Minister of Information, Publicity and Broadcasting Services
- Incumbent
- Assumed office 12 September 2023
- President: Emmerson Mnangagwa
- Deputy: Omphile Marupi
- Preceded by: Monica Mutsvangwa

Member of Parliament for Makoni West
- Incumbent
- Assumed office 26 August 2018
- President: Emmerson Mnangagwa
- Preceded by: Kudzanai Chipanga
- Constituency: Makoni West
- Majority: 4,964 (28.7%)

Minister of Information Communication Technology and Courier Services
- In office 8 November 2019 – 22 August 2023
- President: Emmerson Mnangagwa
- Preceded by: Kazembe Kazembe
- Succeeded by: Tatenda Mavetera

Deputy Minister of Information Communication Technology and Courier Services
- In office 10 September 2018 – 8 November 2019
- President: Emmerson Mnangagwa
- Succeeded by: Dingumuzi Phuti

Personal details
- Born: 19 December 1981 (age 44)
- Party: ZANU-PF

= Jenfan Muswere =

Zimbabwean politician

Jenfan Muswere is a Zimbabwean politician who is the current Minister of Information, Publicity and Broadcasting Services of Zimbabwe and a member of parliament. He is the member of ZANU–PF. He was appointed to the position on 11 September 2023. Previously, Muswere served in the Ministry of Communication Information Technology, Courier and Postal Services. Prior to his promotion as the Minister, he worked as the deputy minister in the same portfolio. His appointment came about when Kazembe was being reassigned to the Ministry of Home Affairs as well as Cultural Heritage on 8 November 2019.

== Background ==

=== Early life ===
Muswere was born on 19 December 1981, in Zimbabwe. He is a descendent of Paramount Chief Chingaira Nakoni Muswere.
He did his primary at Victoria Primary School. He holds Masters of Business Administration in International Trade and PhD in
ICT, Performance in Governance and second PHD in Strategy, PPP mining investments.
He was born and raised in the family that supported the ZANU PF.

=== Political career ===

==== 1995–2017: First positions ====
Muswere started his political work as a member of Youth League in early 1995. He had held several positions including Secretary for Indigenization in the Harare Province before 2017. He later became the Vice Secretary of Finance in Manicaland Province as well as serving as the member committee for the Youth League.

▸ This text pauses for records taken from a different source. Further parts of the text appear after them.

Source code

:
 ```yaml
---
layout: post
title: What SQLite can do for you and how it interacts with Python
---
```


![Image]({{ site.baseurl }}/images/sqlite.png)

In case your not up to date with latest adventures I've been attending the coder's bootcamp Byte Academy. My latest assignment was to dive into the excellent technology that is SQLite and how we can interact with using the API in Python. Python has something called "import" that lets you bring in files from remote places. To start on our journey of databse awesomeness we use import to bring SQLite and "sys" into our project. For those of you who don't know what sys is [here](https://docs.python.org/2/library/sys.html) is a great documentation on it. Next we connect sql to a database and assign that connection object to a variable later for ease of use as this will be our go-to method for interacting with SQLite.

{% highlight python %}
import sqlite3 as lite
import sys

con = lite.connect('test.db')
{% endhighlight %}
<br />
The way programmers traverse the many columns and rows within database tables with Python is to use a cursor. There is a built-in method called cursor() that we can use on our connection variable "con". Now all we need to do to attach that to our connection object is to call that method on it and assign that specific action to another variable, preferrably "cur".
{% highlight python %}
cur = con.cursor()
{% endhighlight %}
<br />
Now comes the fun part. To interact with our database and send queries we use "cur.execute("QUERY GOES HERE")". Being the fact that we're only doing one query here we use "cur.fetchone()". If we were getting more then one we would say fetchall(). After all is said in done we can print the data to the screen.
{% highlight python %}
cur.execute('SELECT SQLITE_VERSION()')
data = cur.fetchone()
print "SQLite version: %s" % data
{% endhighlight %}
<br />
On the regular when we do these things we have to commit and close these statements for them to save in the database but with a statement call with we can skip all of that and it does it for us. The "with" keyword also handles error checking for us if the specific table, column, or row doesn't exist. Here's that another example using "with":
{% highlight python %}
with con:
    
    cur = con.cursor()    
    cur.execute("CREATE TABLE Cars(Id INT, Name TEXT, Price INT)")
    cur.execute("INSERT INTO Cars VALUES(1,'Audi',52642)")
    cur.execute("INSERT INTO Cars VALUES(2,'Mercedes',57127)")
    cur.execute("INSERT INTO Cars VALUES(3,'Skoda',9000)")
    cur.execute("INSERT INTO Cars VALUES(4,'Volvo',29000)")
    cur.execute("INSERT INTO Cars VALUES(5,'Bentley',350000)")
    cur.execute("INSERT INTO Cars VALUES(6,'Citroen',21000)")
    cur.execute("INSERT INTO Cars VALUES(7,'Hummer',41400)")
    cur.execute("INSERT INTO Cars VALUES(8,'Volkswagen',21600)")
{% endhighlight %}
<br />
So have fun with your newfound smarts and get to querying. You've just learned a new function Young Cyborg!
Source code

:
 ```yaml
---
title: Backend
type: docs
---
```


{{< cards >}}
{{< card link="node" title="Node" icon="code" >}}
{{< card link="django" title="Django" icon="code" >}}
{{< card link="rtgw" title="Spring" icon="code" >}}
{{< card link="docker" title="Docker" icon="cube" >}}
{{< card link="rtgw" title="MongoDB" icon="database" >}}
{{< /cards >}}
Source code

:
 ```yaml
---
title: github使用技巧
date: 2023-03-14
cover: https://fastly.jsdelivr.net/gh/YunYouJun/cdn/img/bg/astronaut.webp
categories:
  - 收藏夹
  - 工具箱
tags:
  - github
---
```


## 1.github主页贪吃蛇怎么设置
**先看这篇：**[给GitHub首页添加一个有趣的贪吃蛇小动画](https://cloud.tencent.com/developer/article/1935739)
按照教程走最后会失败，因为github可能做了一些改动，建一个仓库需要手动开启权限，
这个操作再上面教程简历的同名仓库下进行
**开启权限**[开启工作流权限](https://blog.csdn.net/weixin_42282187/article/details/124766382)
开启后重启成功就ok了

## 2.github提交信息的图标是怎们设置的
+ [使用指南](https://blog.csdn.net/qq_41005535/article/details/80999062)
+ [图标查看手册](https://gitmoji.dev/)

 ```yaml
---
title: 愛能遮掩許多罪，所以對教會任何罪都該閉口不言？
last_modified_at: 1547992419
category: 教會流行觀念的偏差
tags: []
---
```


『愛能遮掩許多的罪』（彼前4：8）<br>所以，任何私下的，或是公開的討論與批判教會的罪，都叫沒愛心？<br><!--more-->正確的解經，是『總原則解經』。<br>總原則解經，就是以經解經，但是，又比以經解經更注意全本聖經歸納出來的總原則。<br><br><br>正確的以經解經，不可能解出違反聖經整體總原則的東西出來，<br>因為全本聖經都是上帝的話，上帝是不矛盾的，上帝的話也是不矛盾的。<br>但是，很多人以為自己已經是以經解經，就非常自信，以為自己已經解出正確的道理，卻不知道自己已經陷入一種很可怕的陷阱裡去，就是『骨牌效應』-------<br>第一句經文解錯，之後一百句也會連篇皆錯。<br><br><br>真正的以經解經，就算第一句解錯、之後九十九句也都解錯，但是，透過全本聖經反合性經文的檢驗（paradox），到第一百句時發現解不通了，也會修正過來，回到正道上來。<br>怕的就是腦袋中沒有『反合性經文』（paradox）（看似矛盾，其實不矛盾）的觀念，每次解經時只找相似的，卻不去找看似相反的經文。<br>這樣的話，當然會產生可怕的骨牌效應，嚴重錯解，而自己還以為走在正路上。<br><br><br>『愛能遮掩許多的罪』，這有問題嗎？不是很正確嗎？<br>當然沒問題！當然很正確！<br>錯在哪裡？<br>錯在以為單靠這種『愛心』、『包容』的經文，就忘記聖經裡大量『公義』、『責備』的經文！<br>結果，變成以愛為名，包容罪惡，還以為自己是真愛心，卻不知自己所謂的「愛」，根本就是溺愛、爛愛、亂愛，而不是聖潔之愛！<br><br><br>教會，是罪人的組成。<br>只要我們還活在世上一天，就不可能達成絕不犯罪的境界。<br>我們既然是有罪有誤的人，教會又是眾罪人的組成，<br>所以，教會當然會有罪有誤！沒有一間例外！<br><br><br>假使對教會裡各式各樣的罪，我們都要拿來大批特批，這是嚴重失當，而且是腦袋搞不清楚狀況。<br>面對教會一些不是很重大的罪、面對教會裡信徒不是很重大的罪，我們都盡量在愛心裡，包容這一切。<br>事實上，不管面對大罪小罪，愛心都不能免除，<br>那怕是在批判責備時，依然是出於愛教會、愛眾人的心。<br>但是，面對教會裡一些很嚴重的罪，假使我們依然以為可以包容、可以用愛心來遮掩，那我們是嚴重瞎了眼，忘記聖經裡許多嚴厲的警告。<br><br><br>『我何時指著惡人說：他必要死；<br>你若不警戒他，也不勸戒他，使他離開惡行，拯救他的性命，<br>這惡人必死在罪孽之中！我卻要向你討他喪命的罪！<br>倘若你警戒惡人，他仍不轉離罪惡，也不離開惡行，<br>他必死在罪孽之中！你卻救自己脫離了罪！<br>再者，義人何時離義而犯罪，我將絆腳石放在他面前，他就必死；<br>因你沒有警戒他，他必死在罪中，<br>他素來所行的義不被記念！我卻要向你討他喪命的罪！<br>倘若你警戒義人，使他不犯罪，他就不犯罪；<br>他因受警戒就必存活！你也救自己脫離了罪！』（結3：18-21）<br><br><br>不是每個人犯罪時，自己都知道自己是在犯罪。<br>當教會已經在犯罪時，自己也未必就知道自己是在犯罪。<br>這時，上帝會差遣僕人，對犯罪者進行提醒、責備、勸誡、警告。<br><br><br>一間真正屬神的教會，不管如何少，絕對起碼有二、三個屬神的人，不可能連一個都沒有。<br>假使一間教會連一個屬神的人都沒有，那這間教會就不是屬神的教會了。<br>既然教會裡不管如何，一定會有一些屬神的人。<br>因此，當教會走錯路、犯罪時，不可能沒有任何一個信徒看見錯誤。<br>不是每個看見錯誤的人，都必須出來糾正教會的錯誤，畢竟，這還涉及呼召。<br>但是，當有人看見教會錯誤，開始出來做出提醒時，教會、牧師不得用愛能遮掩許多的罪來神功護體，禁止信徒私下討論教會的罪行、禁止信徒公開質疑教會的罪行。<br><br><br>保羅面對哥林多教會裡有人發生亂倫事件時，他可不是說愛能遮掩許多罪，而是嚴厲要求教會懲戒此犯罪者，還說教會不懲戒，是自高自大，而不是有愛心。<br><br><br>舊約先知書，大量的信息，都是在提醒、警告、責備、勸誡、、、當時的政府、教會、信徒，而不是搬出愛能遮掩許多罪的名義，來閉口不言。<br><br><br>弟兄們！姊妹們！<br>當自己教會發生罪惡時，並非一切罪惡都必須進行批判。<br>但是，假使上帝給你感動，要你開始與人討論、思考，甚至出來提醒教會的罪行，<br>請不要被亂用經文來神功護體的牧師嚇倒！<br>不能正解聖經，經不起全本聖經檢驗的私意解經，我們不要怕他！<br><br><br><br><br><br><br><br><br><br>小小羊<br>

Muswere held the role of the Provincial Secretary for the ICT in Main Wing and is the member of Central Committee.

In 2018, under Emmerson Mnangagwa in the Second Republic, he was elected as the MP for Makoni West, and served until 2023. He was then re-elected in the same constituency starting from 2023 to 2028. He was also part of Great Escape team and he attended the Politburo as an expert assistant on Blue Ocean Strategy.

==== 2018–2019: Ministries ====
Muswere was appointed in 2018 by Mnangagwa as the Deputy Minister for Postal and Courier Services and ICT. He was then later promoted to being the minister of Postal and Courier Services, ICT, with a serving term of from 2019 to 2023.

==== 2020s ====
In 2020, Muswere was appointed as the Chairman of Pan African Postal Union. After the elections of 2023, he was selected as the Minister of Publicity, Information and Broadcasting Services of Zimbabwe. During his term as the Minister of Postal and Courier Services as well as ICT, and some of his roles were achieved under the leadership of Mnangagwa. Such included the National Development Strategy 1, that focuses on the working Digital Economy, as well as ICT Policy for 2023 to 2028, Smart Zimbabwe Master Plan for 2020 to 2030, as well as the National Broadband Plan for 2020 to 2030. Other achievements included Cyber and Data Protection Act, National Learning Strategy, the Smart Health-telemedicine initiative, and the establishment of Data Centers and ICT gadget factories.

He also had corporate career and worked as a Projects Executive, Head of Training and Business Technical, General Manager for Coal, Brick Investments, as well as holding of director positions in the construction, and transport, as well as the ICT sectors. Muswere also managed the infrastructure flagship projects worth of millions of US Dollars.